(Saved entries)
******************************

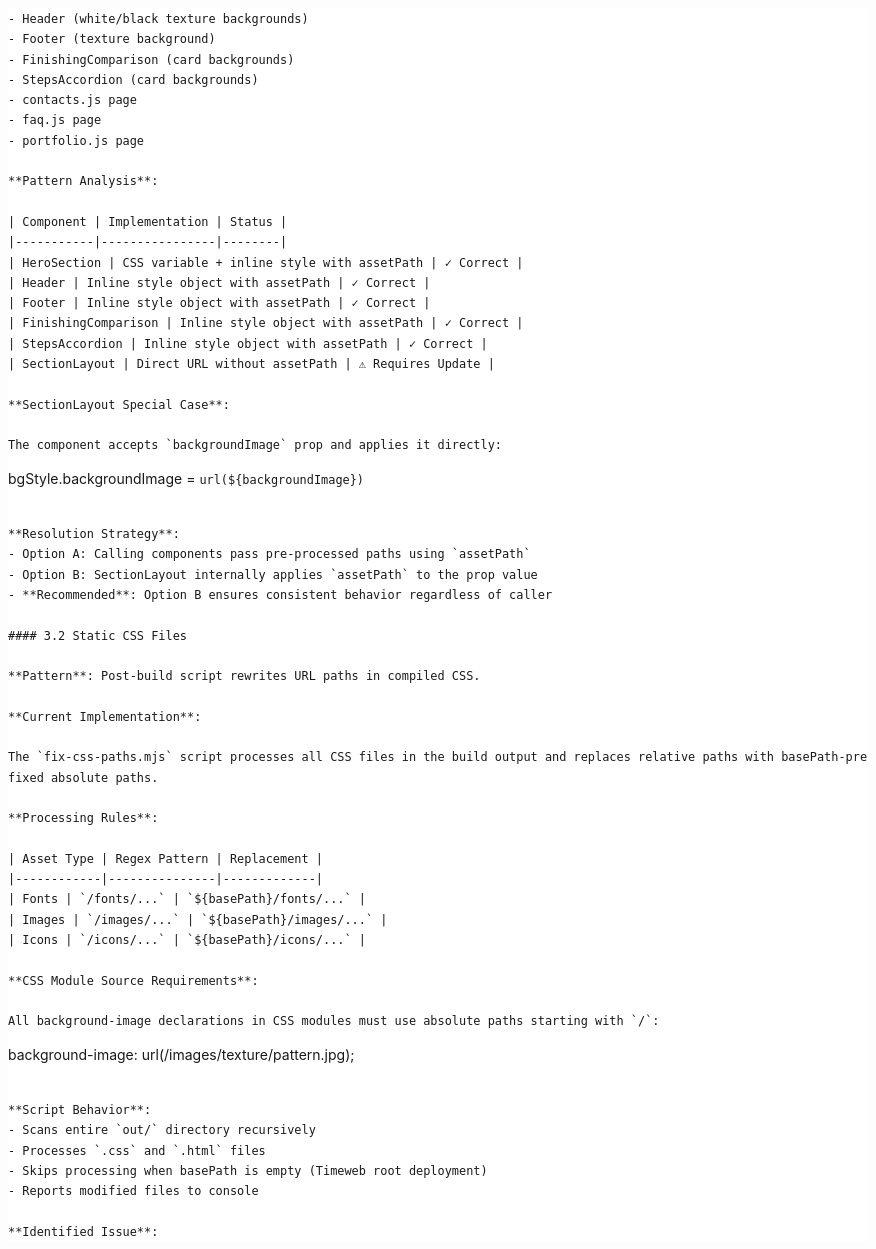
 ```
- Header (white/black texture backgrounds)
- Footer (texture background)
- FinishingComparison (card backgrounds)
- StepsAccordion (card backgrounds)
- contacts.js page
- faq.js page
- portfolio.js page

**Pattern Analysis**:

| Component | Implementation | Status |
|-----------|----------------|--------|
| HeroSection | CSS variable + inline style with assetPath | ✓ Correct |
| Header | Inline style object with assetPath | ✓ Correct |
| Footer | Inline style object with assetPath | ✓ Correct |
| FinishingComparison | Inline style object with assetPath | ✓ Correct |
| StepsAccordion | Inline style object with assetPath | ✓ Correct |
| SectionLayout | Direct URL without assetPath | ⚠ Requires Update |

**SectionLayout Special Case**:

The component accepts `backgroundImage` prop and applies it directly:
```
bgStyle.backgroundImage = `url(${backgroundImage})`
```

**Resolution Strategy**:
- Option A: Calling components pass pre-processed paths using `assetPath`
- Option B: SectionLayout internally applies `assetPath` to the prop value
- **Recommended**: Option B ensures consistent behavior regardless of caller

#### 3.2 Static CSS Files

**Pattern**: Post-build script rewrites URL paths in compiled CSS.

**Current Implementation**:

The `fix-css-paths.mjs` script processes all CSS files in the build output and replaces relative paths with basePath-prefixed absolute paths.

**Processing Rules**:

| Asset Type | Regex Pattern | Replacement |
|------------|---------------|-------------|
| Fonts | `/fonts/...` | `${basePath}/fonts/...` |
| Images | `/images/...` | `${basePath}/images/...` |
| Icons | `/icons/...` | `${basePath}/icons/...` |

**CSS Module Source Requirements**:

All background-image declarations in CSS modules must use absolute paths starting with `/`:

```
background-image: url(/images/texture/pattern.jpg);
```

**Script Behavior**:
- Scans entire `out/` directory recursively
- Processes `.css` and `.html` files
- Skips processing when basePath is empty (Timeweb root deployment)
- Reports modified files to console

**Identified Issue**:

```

******************************

TASK INSTRUCTIONS =>
Output each of the lines above exactly, apart from the images.

WRITTEN SOLUTION =>
 ```
- Header (white/black texture backgrounds)
- Footer (texture background)
- FinishingComparison (card backgrounds)
- StepsAccordion (card backgrounds)
- contacts.js page
- faq.js page
- portfolio.js page

**Pattern Analysis**:

| Component | Implementation | Status |
|-----------|----------------|--------|
| HeroSection | CSS variable + inline style with assetPath | ✓ Correct |
| Header | Inline style object with assetPath | ✓ Correct |
| Footer | Inline style object with assetPath | ✓ Correct |
| FinishingComparison | Inline style object with assetPath | ✓ Correct |
| StepsAccordion | Inline style object with assetPath | ✓ Correct |
| SectionLayout | Direct URL without assetPath | ⚠ Requires Update |

**SectionLayout Special Case**:

The component accepts `backgroundImage` prop and applies it directly:
```
bgStyle.backgroundImage = `url(${backgroundImage})`
```

**Resolution Strategy**:
- Option A: Calling components pass pre-processed paths using `assetPath`
- Option B: SectionLayout internally applies `assetPath` to the prop value
- **Recommended**: Option B ensures consistent behavior regardless of caller

#### 3.2 Static CSS Files

**Pattern**: Post-build script rewrites URL paths in compiled CSS.

**Current Implementation**:

The `fix-css-paths.mjs` script processes all CSS files in the build output and replaces relative paths with basePath-prefixed absolute paths.

**Processing Rules**:

| Asset Type | Regex Pattern | Replacement |
|------------|---------------|-------------|
| Fonts | `/fonts/...` | `${basePath}/fonts/...` |
| Images | `/images/...` | `${basePath}/images/...` |
| Icons | `/icons/...` | `${basePath}/icons/...` |

**CSS Module Source Requirements**:

All background-image declarations in CSS modules must use absolute paths starting with `/`:

```
background-image: url(/images/texture/pattern.jpg);
```

**Script Behavior**:
- Scans entire `out/` directory recursively
- Processes `.css` and `.html` files
- Skips processing when basePath is empty (Timeweb root deployment)
- Reports modified files to console

**Identified Issue**:

```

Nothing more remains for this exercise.